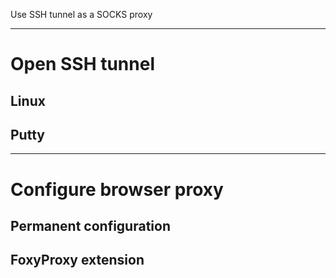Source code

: Use SSH tunnel as a SOCKS proxy
_______________________________

# Open SSH tunnel

## Linux

## Putty

-------------------------------------

# Configure browser proxy

## Permanent configuration

## FoxyProxy extension
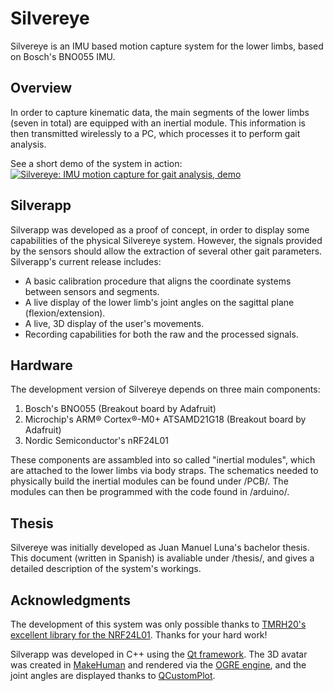 # Silvereye

Silvereye is an IMU based motion capture system for the lower limbs, based on Bosch's BNO055 IMU.

## Overview

In order to capture kinematic data, the main segments of the lower limbs (seven in total) are equipped with an inertial module.
This information is then transmitted wirelessly to a PC, which processes it to perform gait analysis.

See a short demo of the system in action:
[![Silvereye: IMU motion capture for gait analysis, demo](https://img.youtube.com/vi/81BaRLLR5xU/0.jpg)](https://www.youtube.com/watch?v=81BaRLLR5xU)

## Silverapp

Silverapp was developed as a proof of concept, in order to display some capabilities of the physical Silvereye system.
However, the signals provided by the sensors should allow the extraction of several other gait parameters.
Silverapp's current release includes:
- A basic calibration procedure that aligns the coordinate systems between sensors and segments.
- A live display of the lower limb's joint angles on the sagittal plane (flexion/extension).
- A live, 3D display of the user's movements.
- Recording capabilities for both the raw and the processed signals.

## Hardware

The development version of Silvereye depends on three main components:
1. Bosch's BNO055  (Breakout board by Adafruit)
2. Microchip's ARM® Cortex®-M0+ ATSAMD21G18 (Breakout board by Adafruit)
3. Nordic Semiconductor's nRF24L01

These components are assambled into so called "inertial modules", which are attached to the lower limbs via body straps.
The schematics needed to physically build the inertial modules can be found under /PCB/. 
The modules can then be programmed with the code found in /arduino/.

## Thesis

Silvereye was initially developed as Juan Manuel Luna's bachelor thesis. 
This document (written in Spanish) is avaliable under /thesis/, and gives a detailed description of the system's workings.

## Acknowledgments

The development of this system was only possible thanks to [TMRH20's excellent library for the NRF24L01](https://github.com/nRF24/RF24). Thanks for your hard work!

Silverapp was developed in C++ using the [Qt framework](http://qt.io/).
The 3D avatar was created in [MakeHuman](http://www.makehuman.org/) and rendered via the [OGRE engine](http://www.ogre3d.org/), and the joint angles are displayed thanks to [QCustomPlot](http://qcustomplot.com/).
★ ★ ★ ★ ★
Using the records above, report how many lines include "lower", with no words around the number.

• EXPECTED OUTPUT: 4